• DIRECTIONS FOR THIS TASK
Please give the count of lines below with the string "Theme" in them, and no other words.

• RECORDS FOR THE TASK
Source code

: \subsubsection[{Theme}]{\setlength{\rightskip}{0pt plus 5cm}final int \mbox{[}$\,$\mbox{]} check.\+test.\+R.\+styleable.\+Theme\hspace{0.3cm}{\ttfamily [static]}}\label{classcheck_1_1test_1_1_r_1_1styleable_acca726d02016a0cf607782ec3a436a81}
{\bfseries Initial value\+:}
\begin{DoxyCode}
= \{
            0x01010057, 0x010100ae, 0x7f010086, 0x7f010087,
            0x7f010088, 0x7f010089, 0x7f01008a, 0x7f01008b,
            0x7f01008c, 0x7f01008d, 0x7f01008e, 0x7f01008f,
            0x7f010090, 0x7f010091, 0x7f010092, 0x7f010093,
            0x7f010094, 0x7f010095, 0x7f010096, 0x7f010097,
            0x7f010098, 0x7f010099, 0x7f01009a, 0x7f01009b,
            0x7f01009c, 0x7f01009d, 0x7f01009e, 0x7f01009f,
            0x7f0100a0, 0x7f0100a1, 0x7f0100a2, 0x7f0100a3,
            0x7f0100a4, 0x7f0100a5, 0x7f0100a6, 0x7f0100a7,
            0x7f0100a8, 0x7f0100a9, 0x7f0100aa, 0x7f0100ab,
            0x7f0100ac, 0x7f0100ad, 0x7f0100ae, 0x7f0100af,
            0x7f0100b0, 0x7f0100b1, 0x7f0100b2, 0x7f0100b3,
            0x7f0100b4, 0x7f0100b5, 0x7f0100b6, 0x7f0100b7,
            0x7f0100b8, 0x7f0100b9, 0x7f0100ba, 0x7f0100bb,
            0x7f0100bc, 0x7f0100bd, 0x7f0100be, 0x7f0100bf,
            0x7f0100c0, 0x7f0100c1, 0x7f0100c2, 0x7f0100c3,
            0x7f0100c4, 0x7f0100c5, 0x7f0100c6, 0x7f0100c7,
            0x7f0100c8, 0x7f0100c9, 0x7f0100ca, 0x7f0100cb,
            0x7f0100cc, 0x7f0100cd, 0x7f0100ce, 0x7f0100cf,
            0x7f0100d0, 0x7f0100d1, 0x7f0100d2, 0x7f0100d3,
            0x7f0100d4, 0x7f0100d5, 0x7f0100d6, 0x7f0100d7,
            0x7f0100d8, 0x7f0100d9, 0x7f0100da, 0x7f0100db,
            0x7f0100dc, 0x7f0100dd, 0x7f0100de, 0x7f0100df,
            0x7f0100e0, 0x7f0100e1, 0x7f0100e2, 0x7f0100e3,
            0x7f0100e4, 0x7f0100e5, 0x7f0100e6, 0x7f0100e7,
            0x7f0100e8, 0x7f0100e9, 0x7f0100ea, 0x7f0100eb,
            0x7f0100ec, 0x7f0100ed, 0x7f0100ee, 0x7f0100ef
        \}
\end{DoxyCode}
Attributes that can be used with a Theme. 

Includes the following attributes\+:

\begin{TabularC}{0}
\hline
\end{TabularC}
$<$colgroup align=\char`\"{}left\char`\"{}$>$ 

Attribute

• TASK ANSWER
2